◆ What the task requires
Locate the string "computer" in the records below. Copy every line where it occurs.

▬▬▬

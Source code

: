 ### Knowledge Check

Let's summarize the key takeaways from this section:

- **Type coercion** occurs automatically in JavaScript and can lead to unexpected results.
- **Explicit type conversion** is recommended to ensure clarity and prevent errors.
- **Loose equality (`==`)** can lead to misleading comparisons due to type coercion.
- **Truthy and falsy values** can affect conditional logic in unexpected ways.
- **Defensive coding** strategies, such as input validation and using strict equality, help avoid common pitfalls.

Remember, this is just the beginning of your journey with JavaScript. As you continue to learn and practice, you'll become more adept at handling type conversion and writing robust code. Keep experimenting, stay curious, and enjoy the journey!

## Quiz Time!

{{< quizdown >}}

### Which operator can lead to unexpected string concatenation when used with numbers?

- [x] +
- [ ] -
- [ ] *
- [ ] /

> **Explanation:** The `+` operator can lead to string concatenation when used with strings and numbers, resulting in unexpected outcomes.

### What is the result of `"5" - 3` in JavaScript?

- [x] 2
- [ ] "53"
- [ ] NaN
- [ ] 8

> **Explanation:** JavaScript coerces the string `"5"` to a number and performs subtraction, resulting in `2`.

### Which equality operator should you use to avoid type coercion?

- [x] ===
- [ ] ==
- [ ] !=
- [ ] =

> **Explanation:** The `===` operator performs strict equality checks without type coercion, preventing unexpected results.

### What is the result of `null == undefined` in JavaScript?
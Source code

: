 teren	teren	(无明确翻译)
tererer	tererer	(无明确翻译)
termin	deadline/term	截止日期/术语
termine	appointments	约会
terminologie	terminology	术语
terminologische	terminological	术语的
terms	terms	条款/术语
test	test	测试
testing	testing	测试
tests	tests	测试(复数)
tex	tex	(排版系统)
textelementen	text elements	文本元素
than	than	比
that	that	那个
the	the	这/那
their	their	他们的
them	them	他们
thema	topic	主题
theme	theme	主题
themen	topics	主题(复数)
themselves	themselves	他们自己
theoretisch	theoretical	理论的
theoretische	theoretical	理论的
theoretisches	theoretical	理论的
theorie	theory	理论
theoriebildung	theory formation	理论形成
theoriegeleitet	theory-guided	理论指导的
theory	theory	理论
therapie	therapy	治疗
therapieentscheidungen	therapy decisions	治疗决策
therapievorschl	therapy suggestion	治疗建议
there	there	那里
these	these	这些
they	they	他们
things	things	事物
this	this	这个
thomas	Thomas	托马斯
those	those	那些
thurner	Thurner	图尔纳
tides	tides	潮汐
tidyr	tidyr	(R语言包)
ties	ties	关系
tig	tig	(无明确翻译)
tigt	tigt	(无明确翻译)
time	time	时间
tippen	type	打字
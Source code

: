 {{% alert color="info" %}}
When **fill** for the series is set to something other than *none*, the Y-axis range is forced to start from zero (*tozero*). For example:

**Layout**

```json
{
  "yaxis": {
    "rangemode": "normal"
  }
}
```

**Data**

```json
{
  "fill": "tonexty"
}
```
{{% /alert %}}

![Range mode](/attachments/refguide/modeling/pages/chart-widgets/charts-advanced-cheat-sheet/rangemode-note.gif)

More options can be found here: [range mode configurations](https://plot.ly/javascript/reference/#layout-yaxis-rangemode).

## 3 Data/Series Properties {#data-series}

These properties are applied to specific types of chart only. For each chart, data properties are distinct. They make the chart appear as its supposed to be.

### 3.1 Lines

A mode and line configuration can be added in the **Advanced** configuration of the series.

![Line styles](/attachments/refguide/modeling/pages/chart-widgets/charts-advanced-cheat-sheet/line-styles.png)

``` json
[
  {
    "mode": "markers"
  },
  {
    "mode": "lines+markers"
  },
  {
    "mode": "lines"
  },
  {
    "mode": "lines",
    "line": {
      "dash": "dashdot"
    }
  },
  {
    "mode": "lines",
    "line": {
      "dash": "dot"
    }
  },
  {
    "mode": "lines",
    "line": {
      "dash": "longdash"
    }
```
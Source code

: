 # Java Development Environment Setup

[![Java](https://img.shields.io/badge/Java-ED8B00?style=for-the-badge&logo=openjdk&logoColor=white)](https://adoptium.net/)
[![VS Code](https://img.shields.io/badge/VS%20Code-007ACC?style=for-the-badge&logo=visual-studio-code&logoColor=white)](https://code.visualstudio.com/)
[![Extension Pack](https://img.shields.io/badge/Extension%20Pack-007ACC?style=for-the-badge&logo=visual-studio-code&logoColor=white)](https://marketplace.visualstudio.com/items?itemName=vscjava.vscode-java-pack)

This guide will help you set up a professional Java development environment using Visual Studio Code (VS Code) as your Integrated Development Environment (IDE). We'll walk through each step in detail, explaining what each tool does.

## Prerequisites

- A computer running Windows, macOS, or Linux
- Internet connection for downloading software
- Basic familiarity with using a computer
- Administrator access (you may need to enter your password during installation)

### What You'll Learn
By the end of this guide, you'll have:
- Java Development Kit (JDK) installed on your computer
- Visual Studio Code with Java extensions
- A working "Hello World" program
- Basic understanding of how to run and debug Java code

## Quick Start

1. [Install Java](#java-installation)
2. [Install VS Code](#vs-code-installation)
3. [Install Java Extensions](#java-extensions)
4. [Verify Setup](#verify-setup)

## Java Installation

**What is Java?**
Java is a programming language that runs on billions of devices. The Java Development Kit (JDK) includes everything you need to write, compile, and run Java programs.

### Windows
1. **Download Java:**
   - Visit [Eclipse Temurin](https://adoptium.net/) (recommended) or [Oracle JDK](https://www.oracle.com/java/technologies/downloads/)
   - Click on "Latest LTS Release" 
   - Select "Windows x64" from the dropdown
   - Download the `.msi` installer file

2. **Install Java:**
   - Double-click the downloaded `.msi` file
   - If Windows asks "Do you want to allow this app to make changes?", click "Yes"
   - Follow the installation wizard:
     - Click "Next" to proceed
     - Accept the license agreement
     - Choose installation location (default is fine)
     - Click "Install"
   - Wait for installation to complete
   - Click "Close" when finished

▬▬▬

◆ Solution
- A computer running Windows, macOS, or Linux
- Basic familiarity with using a computer
- Java Development Kit (JDK) installed on your computer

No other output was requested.